> Task objective:
Go through the entries below and pick out every line with "linear".

__________________________________________________

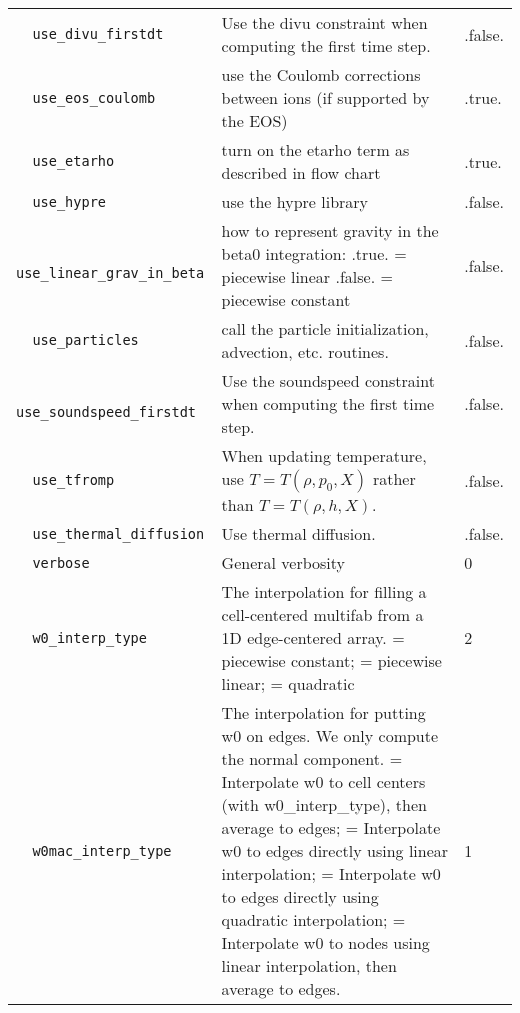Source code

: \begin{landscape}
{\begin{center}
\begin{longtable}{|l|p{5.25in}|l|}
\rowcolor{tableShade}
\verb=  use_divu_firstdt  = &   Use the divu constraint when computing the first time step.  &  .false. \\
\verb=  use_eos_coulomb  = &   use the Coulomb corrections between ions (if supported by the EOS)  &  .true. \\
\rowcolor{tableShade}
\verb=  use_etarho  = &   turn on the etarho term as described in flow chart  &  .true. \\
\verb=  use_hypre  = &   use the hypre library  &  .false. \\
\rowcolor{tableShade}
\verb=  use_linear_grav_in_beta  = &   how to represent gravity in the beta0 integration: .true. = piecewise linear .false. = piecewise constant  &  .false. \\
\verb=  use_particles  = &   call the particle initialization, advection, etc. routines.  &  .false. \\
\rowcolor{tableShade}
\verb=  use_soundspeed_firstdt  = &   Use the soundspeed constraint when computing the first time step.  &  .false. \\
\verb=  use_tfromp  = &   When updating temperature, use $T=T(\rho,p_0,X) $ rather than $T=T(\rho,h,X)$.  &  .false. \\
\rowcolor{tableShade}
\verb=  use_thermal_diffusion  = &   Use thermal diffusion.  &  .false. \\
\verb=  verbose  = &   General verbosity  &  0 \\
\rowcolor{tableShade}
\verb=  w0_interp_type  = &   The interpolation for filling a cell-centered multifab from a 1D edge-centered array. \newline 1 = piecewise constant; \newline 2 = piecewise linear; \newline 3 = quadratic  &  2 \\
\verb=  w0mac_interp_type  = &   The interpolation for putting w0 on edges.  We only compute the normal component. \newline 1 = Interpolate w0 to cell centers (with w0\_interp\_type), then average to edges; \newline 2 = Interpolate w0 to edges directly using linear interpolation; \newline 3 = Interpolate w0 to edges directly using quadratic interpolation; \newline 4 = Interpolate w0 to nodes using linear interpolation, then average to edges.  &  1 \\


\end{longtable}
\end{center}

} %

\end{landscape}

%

__________________________________________________

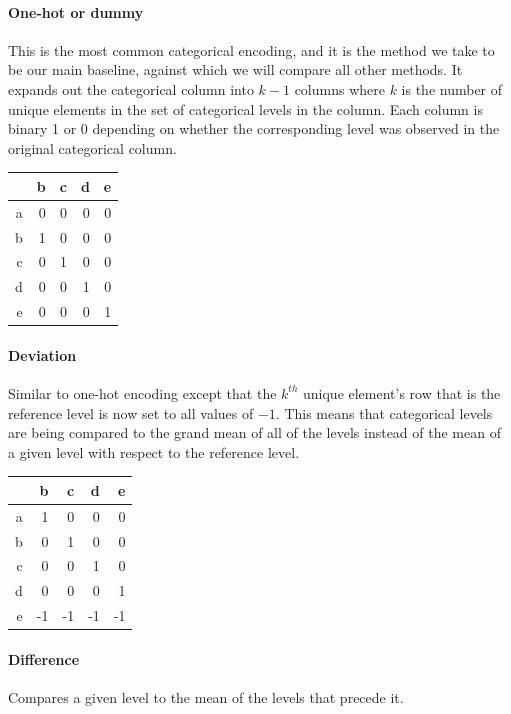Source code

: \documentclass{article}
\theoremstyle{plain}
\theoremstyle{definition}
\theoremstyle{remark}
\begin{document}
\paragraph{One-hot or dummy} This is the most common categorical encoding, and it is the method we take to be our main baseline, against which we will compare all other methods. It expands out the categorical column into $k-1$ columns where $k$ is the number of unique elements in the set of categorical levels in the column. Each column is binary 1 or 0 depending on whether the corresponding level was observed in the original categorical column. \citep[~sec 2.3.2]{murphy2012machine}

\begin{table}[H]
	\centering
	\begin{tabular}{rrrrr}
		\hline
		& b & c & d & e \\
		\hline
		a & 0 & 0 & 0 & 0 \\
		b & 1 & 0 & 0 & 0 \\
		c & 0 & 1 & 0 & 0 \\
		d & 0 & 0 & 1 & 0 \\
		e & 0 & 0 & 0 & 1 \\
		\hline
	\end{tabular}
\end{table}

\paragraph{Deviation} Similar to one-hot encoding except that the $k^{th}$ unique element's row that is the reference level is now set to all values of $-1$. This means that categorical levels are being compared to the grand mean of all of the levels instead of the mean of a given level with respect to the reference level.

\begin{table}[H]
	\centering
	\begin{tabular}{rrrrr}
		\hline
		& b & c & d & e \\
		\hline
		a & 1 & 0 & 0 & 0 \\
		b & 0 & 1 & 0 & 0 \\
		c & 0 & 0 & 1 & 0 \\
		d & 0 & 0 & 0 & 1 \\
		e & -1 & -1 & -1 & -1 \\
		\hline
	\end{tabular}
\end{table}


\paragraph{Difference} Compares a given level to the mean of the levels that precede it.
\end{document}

__________________________________________________

> Response for this exercise:
\verb=  use_linear_grav_in_beta  = &   how to represent gravity in the beta0 integration: .true. = piecewise linear .false. = piecewise constant  &  .false. \\
\verb=  w0_interp_type  = &   The interpolation for filling a cell-centered multifab from a 1D edge-centered array. \newline 1 = piecewise constant; \newline 2 = piecewise linear; \newline 3 = quadratic  &  2 \\
\verb=  w0mac_interp_type  = &   The interpolation for putting w0 on edges.  We only compute the normal component. \newline 1 = Interpolate w0 to cell centers (with w0\_interp\_type), then average to edges; \newline 2 = Interpolate w0 to edges directly using linear interpolation; \newline 3 = Interpolate w0 to edges directly using quadratic interpolation; \newline 4 = Interpolate w0 to nodes using linear interpolation, then average to edges.  &  1 \\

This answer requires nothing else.